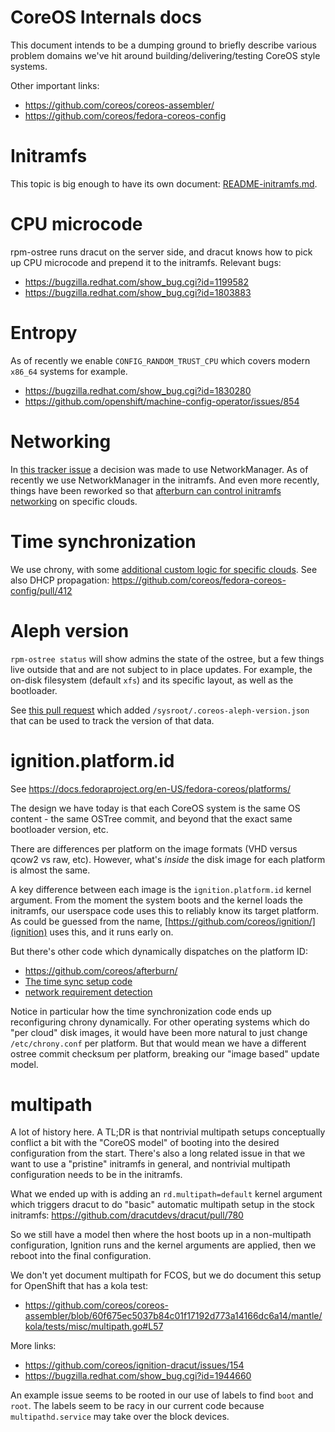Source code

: # CoreOS Internals docs

This document intends to be a dumping ground to briefly describe various problem domains we've hit around building/delivering/testing CoreOS style systems.

Other important links:

 - https://github.com/coreos/coreos-assembler/
 - https://github.com/coreos/fedora-coreos-config

# Initramfs 

This topic is big enough to have its own document: [README-initramfs.md](README-initramfs.md).

# CPU microcode

rpm-ostree runs dracut on the server side, and dracut knows how to pick up CPU microcode and prepend it to the initramfs.  Relevant bugs:

- https://bugzilla.redhat.com/show_bug.cgi?id=1199582
- https://bugzilla.redhat.com/show_bug.cgi?id=1803883

# Entropy

As of recently we enable `CONFIG_RANDOM_TRUST_CPU` which covers modern `x86_64` systems for example.

- https://bugzilla.redhat.com/show_bug.cgi?id=1830280
- https://github.com/openshift/machine-config-operator/issues/854

# Networking

In [this tracker issue](https://github.com/coreos/fedora-coreos-tracker/issues/24) a decision was made to use NetworkManager.  As of recently we use NetworkManager in the initramfs.  And even more recently, things have been reworked so that [afterburn can control initramfs networking](https://github.com/coreos/afterburn/pull/404) on specific clouds.

# Time synchronization

We use chrony, with some [additional custom logic for specific clouds](https://github.com/coreos/fedora-coreos-config/blob/faf387eac89d14924a1e2021d2093d0cdb8af8b3/overlay.d/20platform-chrony/usr/lib/systemd/system-generators/coreos-platform-chrony).
See also DHCP propagation: https://github.com/coreos/fedora-coreos-config/pull/412

# Aleph version

`rpm-ostree status` will show admins the state of the ostree, but a few things live outside that and are not subject to in place updates.  For example, the on-disk filesystem (default `xfs`) and its specific layout, as well as the bootloader.

See [this pull request](https://github.com/coreos/coreos-assembler/pull/768/commits/2701e91838e18d3eac0694fd0a5f003befcfb218) which added `/sysroot/.coreos-aleph-version.json` that can be used to track the version of that data.

# ignition.platform.id

See https://docs.fedoraproject.org/en-US/fedora-coreos/platforms/

The design we have today is that each CoreOS system is the same OS content - the same OSTree commit,
and beyond that the exact same bootloader version, etc.

There are differences per platform on the image formats (VHD versus qcow2 vs raw, etc).  However,
what's *inside* the disk image for each platform is almost the same.

A key difference between each image is the `ignition.platform.id` kernel argument.  From the
moment the system boots and the kernel loads the initramfs, our userspace code uses this
to reliably know its target platform.  As could be guessed from the name, [https://github.com/coreos/ignition/](ignition)
uses this, and it runs early on.

But there's other code which dynamically dispatches on the platform ID:

- https://github.com/coreos/afterburn/
- [The time sync setup code](https://github.com/coreos/fedora-coreos-config/blob/d87b52bc6a90b53e1afeab2731b52612d5e3bbc0/tests/kola/chrony/coreos-platform-chrony-generator#L9)
- [network requirement detection](https://github.com/coreos/fedora-coreos-config/blob/d87b52bc6a90b53e1afeab2731b52612d5e3bbc0/overlay.d/05core/usr/lib/dracut/modules.d/35coreos-network/coreos-enable-network.service#L13)

Notice in particular how the time synchronization code ends up reconfiguring chrony dynamically.
For other operating systems which do "per cloud" disk images, it would have been more
natural to just change `/etc/chrony.conf` per platform.  But that would mean we have a different
ostree commit checksum per platform, breaking our "image based" update model.

# multipath

A lot of history here.  A TL;DR is that nontrivial multipath setups conceptually conflict
a bit with the "CoreOS model" of booting into the desired configuration from the start.
There's also a long related issue in that we want to use a "pristine" initramfs in
general, and nontrivial multipath configuration needs to be in the initramfs.

What we ended up with is adding an `rd.multipath=default` kernel argument which 
triggers dracut to do "basic" automatic multipath setup in the stock initramfs:
https://github.com/dracutdevs/dracut/pull/780

So we still have a model then where the host boots up in a non-multipath
configuration, Ignition runs and the kernel arguments are applied, then we reboot into the
final configuration.

We don't yet document multipath for FCOS, but we do document this setup for
OpenShift that has a kola test:

- https://github.com/coreos/coreos-assembler/blob/60f675ec5037b84c01f17192d773a14166dc6a14/mantle/kola/tests/misc/multipath.go#L57

More links:

- https://github.com/coreos/ignition-dracut/issues/154
- https://bugzilla.redhat.com/show_bug.cgi?id=1944660


An example issue seems to be rooted in our use of labels to find `boot`
and `root`. The labels seem to be racy in our current code because
`multipathd.service` may take over the block devices.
# # # # #
Exactly as they appear above, write out all the entries, but not the images.

▶ [ANSWER SECTION]:
Source code

: # CoreOS Internals docs

This document intends to be a dumping ground to briefly describe various problem domains we've hit around building/delivering/testing CoreOS style systems.

Other important links:

 - https://github.com/coreos/coreos-assembler/
 - https://github.com/coreos/fedora-coreos-config

# Initramfs 

This topic is big enough to have its own document: [README-initramfs.md](README-initramfs.md).

# CPU microcode

rpm-ostree runs dracut on the server side, and dracut knows how to pick up CPU microcode and prepend it to the initramfs.  Relevant bugs:

- https://bugzilla.redhat.com/show_bug.cgi?id=1199582
- https://bugzilla.redhat.com/show_bug.cgi?id=1803883

# Entropy

As of recently we enable `CONFIG_RANDOM_TRUST_CPU` which covers modern `x86_64` systems for example.

- https://bugzilla.redhat.com/show_bug.cgi?id=1830280
- https://github.com/openshift/machine-config-operator/issues/854

# Networking

In [this tracker issue](https://github.com/coreos/fedora-coreos-tracker/issues/24) a decision was made to use NetworkManager.  As of recently we use NetworkManager in the initramfs.  And even more recently, things have been reworked so that [afterburn can control initramfs networking](https://github.com/coreos/afterburn/pull/404) on specific clouds.

# Time synchronization

We use chrony, with some [additional custom logic for specific clouds](https://github.com/coreos/fedora-coreos-config/blob/faf387eac89d14924a1e2021d2093d0cdb8af8b3/overlay.d/20platform-chrony/usr/lib/systemd/system-generators/coreos-platform-chrony).
See also DHCP propagation: https://github.com/coreos/fedora-coreos-config/pull/412

# Aleph version

`rpm-ostree status` will show admins the state of the ostree, but a few things live outside that and are not subject to in place updates.  For example, the on-disk filesystem (default `xfs`) and its specific layout, as well as the bootloader.

See [this pull request](https://github.com/coreos/coreos-assembler/pull/768/commits/2701e91838e18d3eac0694fd0a5f003befcfb218) which added `/sysroot/.coreos-aleph-version.json` that can be used to track the version of that data.

# ignition.platform.id

See https://docs.fedoraproject.org/en-US/fedora-coreos/platforms/

The design we have today is that each CoreOS system is the same OS content - the same OSTree commit,
and beyond that the exact same bootloader version, etc.

There are differences per platform on the image formats (VHD versus qcow2 vs raw, etc).  However,
what's *inside* the disk image for each platform is almost the same.

A key difference between each image is the `ignition.platform.id` kernel argument.  From the
moment the system boots and the kernel loads the initramfs, our userspace code uses this
to reliably know its target platform.  As could be guessed from the name, [https://github.com/coreos/ignition/](ignition)
uses this, and it runs early on.

But there's other code which dynamically dispatches on the platform ID:

- https://github.com/coreos/afterburn/
- [The time sync setup code](https://github.com/coreos/fedora-coreos-config/blob/d87b52bc6a90b53e1afeab2731b52612d5e3bbc0/tests/kola/chrony/coreos-platform-chrony-generator#L9)
- [network requirement detection](https://github.com/coreos/fedora-coreos-config/blob/d87b52bc6a90b53e1afeab2731b52612d5e3bbc0/overlay.d/05core/usr/lib/dracut/modules.d/35coreos-network/coreos-enable-network.service#L13)

Notice in particular how the time synchronization code ends up reconfiguring chrony dynamically.
For other operating systems which do "per cloud" disk images, it would have been more
natural to just change `/etc/chrony.conf` per platform.  But that would mean we have a different
ostree commit checksum per platform, breaking our "image based" update model.

# multipath

A lot of history here.  A TL;DR is that nontrivial multipath setups conceptually conflict
a bit with the "CoreOS model" of booting into the desired configuration from the start.
There's also a long related issue in that we want to use a "pristine" initramfs in
general, and nontrivial multipath configuration needs to be in the initramfs.

What we ended up with is adding an `rd.multipath=default` kernel argument which 
triggers dracut to do "basic" automatic multipath setup in the stock initramfs:
https://github.com/dracutdevs/dracut/pull/780

So we still have a model then where the host boots up in a non-multipath
configuration, Ignition runs and the kernel arguments are applied, then we reboot into the
final configuration.

We don't yet document multipath for FCOS, but we do document this setup for
OpenShift that has a kola test:

- https://github.com/coreos/coreos-assembler/blob/60f675ec5037b84c01f17192d773a14166dc6a14/mantle/kola/tests/misc/multipath.go#L57

More links:

- https://github.com/coreos/ignition-dracut/issues/154
- https://bugzilla.redhat.com/show_bug.cgi?id=1944660


An example issue seems to be rooted in our use of labels to find `boot`
and `root`. The labels seem to be racy in our current code because
`multipathd.service` may take over the block devices.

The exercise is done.